I am currently building a web application on Google App Engine in Python to harvest horse racing data of the form. The basic data structure is Course has many Meetings has many Races has many Horses has one Jockey and had one Trainer. So far I have got the following models (reduced number of fields for sake of brevity).
class Course(db.Model):
course_number = db.IntegerProperty() # course id (third party)
course_description = db.StringProperty() # course name
class Meeting(db.Model):
course = db.ReferenceProperty(Course) # reference to course
meeting_number = db.IntegerProperty() # lifetime meeting number for course
meeting_date = db.DateProperty() # meeting date
class Race(db.Model):
meeting = db.ReferenceProperty(Meeting) # reference to meeting
race_number = db.IntegerProperty() # eg 1 for 1st race of meeting
race_name = db.StringProperty() # race name
time_of_race = db.TimeProperty() # race time
I am having trouble working out how to store data on Horses, Trainers, Jockeys in the data store.
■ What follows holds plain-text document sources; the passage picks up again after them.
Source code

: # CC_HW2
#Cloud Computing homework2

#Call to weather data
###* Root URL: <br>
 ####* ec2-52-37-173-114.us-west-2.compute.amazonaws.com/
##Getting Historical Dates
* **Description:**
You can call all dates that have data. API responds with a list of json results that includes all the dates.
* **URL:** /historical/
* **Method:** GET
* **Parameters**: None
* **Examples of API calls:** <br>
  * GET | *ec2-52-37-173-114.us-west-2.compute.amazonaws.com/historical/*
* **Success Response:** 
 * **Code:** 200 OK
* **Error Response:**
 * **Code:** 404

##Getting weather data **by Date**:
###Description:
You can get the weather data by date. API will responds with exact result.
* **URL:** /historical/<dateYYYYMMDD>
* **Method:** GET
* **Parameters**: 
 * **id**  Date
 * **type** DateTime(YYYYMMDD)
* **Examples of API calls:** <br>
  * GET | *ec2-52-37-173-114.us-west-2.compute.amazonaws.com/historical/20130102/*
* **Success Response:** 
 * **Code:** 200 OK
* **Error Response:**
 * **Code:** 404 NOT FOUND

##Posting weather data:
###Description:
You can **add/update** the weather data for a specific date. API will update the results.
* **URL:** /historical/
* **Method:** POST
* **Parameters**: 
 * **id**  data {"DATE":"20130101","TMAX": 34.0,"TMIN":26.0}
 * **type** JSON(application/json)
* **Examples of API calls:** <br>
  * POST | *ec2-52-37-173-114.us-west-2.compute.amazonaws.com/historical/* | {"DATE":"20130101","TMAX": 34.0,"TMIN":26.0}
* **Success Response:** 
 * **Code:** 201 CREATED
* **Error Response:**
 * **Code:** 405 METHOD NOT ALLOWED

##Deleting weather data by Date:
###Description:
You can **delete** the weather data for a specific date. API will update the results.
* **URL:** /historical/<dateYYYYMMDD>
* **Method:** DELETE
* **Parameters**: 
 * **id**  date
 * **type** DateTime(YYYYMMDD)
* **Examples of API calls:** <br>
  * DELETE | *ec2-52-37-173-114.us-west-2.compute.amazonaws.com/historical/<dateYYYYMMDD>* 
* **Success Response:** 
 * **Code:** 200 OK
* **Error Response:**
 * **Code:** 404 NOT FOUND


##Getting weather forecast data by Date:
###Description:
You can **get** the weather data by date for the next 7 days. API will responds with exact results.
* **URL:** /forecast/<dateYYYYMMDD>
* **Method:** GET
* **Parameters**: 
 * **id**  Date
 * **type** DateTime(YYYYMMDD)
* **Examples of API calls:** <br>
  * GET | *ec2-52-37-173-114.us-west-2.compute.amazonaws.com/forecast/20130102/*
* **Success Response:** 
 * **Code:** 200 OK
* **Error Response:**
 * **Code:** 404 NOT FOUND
My application will be harvesting data for say the last 2 years, for this I will be saving relevant result information for Horse, Trainer, Jockey. The information on a particular horses result is the same for Trainer and Jockey at that time point. However over time a Horse can have different trainer and different jockey.
My main brain ache is coming when I realise that in analysis I may need to look at the result for the last 10 races for either Horse, Jockey, Trainer. Results which may not be stored either because the results occured outside of UK racing (data is still available) or happened before the date I start complete race storage.
Can anyone shed any light on how to optimise the storage of Horse, Jockey, Trainer results so that I can accomodate for this?
Source of data: http://form.horseracing.betfair.com/timeform All required data can be easily accessed via JSON requests.